Rich Report Recommends This Restaurant in San Francisco: San Ho Won

Jeong-In Hwang and Corey Lee team up for Korean barbecue at Michelin three-star Benu.
With Benu, Corey Lee struck out on his own in 2010 after nine years of working with Thomas Keller at The French Laundry and Per Se. This was an inopportune time to open a restaurant. Since the country was still recovering from the Financial Crisis, opening something with Benu's ambitions, a tasting menu-driven restaurant with influences from Korea, China, Japan, and his time in French fine dining, was a tense experience. The storm he weathered turned him into one of the most talented chefs of his generation, earning him three Michelin stars.
In spite of the uncertainty surrounding another crisis, Lee has launched a new restaurant in San Francisco, San Ho Won, earlier this month. While the anxiety associated with this opening may be familiar, the restaurant itself is quite different from what he experienced before. Lee is going a more casual approach this time and is drawing more directly from his Korean heritage.

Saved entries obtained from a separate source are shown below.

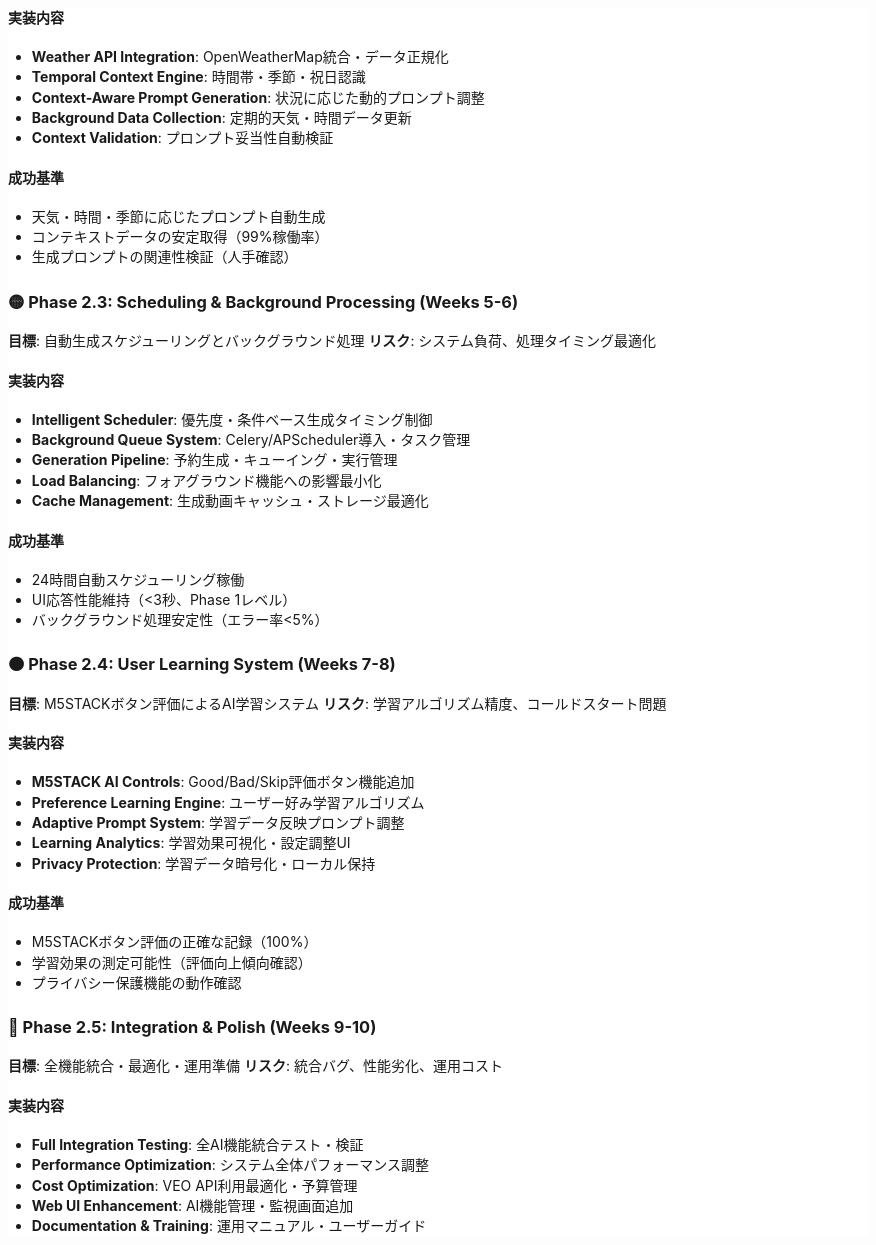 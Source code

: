 #### 実装内容
- **Weather API Integration**: OpenWeatherMap統合・データ正規化
- **Temporal Context Engine**: 時間帯・季節・祝日認識
- **Context-Aware Prompt Generation**: 状況に応じた動的プロンプト調整
- **Background Data Collection**: 定期的天気・時間データ更新
- **Context Validation**: プロンプト妥当性自動検証

#### 成功基準
- 天気・時間・季節に応じたプロンプト自動生成
- コンテキストデータの安定取得（99%稼働率）
- 生成プロンプトの関連性検証（人手確認）

### 🟡 Phase 2.3: Scheduling & Background Processing (Weeks 5-6)
**目標**: 自動生成スケジューリングとバックグラウンド処理
**リスク**: システム負荷、処理タイミング最適化

#### 実装内容  
- **Intelligent Scheduler**: 優先度・条件ベース生成タイミング制御
- **Background Queue System**: Celery/APScheduler導入・タスク管理
- **Generation Pipeline**: 予約生成・キューイング・実行管理
- **Load Balancing**: フォアグラウンド機能への影響最小化
- **Cache Management**: 生成動画キャッシュ・ストレージ最適化

#### 成功基準
- 24時間自動スケジューリング稼働
- UI応答性能維持（<3秒、Phase 1レベル）
- バックグラウンド処理安定性（エラー率<5%）

### 🟠 Phase 2.4: User Learning System (Weeks 7-8)
**目標**: M5STACKボタン評価によるAI学習システム
**リスク**: 学習アルゴリズム精度、コールドスタート問題

#### 実装内容
- **M5STACK AI Controls**: Good/Bad/Skip評価ボタン機能追加
- **Preference Learning Engine**: ユーザー好み学習アルゴリズム
- **Adaptive Prompt System**: 学習データ反映プロンプト調整
- **Learning Analytics**: 学習効果可視化・設定調整UI
- **Privacy Protection**: 学習データ暗号化・ローカル保持

#### 成功基準
- M5STACKボタン評価の正確な記録（100%）
- 学習効果の測定可能性（評価向上傾向確認）
- プライバシー保護機能の動作確認

### 🔴 Phase 2.5: Integration & Polish (Weeks 9-10)
**目標**: 全機能統合・最適化・運用準備
**リスク**: 統合バグ、性能劣化、運用コスト

#### 実装内容
- **Full Integration Testing**: 全AI機能統合テスト・検証
- **Performance Optimization**: システム全体パフォーマンス調整
- **Cost Optimization**: VEO API利用最適化・予算管理
- **Web UI Enhancement**: AI機能管理・監視画面追加
- **Documentation & Training**: 運用マニュアル・ユーザーガイド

The pandemic delayed and shaped this project for years.
In 2015, Lee moved to San Francisco and began working with Korean-born chef Jeong-In Hwang, establishing San Ho Won as a partnership. Their restaurant was conceived as a tribute to the country where they both were born and as something that was lacking in the Bay Area at the time.

With Lee and Hwang, they dined at barbecue restaurants in Japan and Korea in 2019. They wanted to bring the casual vibe of the restaurants back to San Francisco with them, even though there was no one restaurant that stood out above the rest along the way.
The first thing they did was barbecue. Not the kind of Korean barbecue where grills adorned every table, but where the chefs cooked over charcoal in an open kitchen overlooking a minimalist dining room. San Ho Won was launched as a takeout only restaurant when the pandemic delayed opening. For a year, they cooked to-go, changing the restaurant into what it is today in a subtle way.

It is not afraid to break from tradition when they feel it is warranted, says Hwang, who will lead the kitchen day-to-day. This can include tweaking a technique to create a crispier rice, such as using a cast iron pan (gamasot) for bibimbap rather than a stone pot (dolsot). They can also adjust the way they cut their short rib galbi so it cooks evenly on the grill.
In some instances, San How Won may depart even further from tradition, as with its kimchi jjigae pozole, which combines Korean stew with Mexican soup filled with hominy. Hwang and Lee think of their new restaurant as a celebration of their Mexican heritage and the Mission District, where delicious wins out over doctrinal.